Thermosensitive Polymers


In Situ Gelling of Degradable Polymers for Drug Delivery to the Back of the Eye


Contact Lens Case.JPG

Novel polymer drug depot:

  • Forms transparent, non-shrinking gel in situ, following injection as liquid
  • Provides sustained drug release for months
  • Reveals no evidence of toxicity in rats, following a 2-week intravitreal exposure

The retinal disease segment of the global ophthalmic market is expected to reach $7.7-billion USD by 2016; however, there is still a significant need for improved drug delivery systems to deliver therapeutics to the back of the eye.  Current therapies typically require frequent injections that cause considerable discomfort and are associated with complications that put the patient’s vision health at risk. 

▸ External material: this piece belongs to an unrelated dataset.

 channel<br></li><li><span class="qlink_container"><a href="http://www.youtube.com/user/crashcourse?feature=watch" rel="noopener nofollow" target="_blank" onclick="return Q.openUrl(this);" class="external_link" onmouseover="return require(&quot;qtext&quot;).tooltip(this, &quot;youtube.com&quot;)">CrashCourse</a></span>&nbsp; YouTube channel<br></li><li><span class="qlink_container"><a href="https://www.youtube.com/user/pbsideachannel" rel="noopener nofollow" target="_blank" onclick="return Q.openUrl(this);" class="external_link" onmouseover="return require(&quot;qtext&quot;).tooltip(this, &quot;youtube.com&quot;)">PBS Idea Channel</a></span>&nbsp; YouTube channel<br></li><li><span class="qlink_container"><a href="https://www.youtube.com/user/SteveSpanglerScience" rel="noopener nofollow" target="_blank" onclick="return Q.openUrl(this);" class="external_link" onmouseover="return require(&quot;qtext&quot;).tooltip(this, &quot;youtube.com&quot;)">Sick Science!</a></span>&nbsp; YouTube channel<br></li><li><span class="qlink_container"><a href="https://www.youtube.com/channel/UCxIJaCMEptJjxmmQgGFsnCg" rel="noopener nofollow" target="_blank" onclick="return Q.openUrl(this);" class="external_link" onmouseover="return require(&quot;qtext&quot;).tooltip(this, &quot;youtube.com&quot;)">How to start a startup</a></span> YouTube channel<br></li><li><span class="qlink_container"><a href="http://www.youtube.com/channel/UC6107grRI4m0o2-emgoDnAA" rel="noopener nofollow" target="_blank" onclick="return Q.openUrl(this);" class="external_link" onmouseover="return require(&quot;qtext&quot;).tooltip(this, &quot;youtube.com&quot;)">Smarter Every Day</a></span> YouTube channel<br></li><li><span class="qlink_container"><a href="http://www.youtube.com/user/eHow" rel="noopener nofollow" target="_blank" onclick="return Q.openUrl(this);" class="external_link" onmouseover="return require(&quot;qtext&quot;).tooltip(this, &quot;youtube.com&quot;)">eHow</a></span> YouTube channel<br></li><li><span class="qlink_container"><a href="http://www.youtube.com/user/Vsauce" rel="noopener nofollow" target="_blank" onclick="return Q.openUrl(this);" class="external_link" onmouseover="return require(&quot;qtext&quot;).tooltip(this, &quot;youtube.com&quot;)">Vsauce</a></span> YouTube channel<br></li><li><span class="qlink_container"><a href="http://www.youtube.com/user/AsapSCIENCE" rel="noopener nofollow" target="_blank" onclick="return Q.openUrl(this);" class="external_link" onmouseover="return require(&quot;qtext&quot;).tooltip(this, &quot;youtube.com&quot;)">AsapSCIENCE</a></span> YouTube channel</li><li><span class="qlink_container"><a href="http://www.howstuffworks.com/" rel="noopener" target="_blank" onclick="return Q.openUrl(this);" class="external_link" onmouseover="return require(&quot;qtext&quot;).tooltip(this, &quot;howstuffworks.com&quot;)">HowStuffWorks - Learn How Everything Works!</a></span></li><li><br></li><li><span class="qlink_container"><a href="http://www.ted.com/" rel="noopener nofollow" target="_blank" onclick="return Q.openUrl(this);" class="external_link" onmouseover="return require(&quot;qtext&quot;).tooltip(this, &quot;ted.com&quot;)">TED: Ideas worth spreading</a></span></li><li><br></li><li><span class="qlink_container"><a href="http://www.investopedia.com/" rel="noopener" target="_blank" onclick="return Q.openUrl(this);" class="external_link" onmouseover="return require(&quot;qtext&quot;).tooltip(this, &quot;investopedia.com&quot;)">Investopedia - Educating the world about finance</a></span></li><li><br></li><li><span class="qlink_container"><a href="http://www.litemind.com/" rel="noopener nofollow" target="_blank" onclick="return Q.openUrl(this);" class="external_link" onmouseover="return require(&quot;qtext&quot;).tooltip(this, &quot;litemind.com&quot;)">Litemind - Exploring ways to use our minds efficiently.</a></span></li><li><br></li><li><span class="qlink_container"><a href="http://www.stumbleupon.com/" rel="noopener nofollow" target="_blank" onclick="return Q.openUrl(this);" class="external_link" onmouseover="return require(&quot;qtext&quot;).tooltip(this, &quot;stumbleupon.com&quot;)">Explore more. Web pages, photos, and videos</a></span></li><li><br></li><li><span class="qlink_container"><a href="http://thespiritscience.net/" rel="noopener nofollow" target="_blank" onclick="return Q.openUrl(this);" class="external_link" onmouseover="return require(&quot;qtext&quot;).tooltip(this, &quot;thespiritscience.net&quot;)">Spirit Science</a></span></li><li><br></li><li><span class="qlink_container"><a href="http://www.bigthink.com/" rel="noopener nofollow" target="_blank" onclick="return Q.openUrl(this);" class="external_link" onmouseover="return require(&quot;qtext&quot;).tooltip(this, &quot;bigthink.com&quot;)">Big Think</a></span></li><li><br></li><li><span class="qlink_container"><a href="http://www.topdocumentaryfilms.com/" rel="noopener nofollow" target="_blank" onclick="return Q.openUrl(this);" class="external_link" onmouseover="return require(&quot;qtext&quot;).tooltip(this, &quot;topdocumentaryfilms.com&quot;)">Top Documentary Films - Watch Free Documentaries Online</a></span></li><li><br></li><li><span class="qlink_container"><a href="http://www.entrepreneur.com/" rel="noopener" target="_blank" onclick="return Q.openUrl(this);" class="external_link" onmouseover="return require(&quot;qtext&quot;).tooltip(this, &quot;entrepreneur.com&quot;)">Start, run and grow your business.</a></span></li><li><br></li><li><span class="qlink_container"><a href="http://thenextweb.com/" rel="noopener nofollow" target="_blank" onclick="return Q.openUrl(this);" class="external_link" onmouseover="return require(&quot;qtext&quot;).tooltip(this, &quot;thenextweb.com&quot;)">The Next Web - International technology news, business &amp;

We have developed optically transparent, in situ gelling, non-shrinking, degradable polymers to provide long-term delivery (over three months) of a wide range of bioactive agents (including proteins, cells, genes and both hydrophilic and hydrophobic compounds) to the back of the eye to treat posterior eye conditions. 

Description of the Invention
Our family of in situ gelling drug delivery copolymers based on poly(N-isopropylacrylamide) (PNIPAAm) can be injected as a liquid, drug-infused polymer suspension into the posterior segment of they eye. The polymer rapidly transforms from liquid to gel, creating a solid drug reservoir directly within the vitreous cavity without the use of invasive surgical techniques. The optically transparent non-shrinking polymers provide sustained release of low levels of pharmaceutical and are degradable, leaving the body via natural clearance mechanisms without invasive surgical intervention.  Rigorous intraocular compatibility testing demonstrated exemplary results, revealing no changes in retinal function as measured via electroretinography (ERG) following intravitreal injection of a 5 wt% polymer suspension into the vitreous of Sprague Dawley rats.  Extensive in vivo imaging verified the RPE monolayer and retinal vasculature remained healthy, intact and normal following a two-week intravitreal exposure to the polymer. 

Potential Use and Applications
Our novel polymers can potentially deliver a wide range of bioactive agents to the back of the eye to treat posterior eye conditions.  The novel polymers could also be used as a vitreous substitute or in conjunction with a semi scleral lens for front of the eye delivery.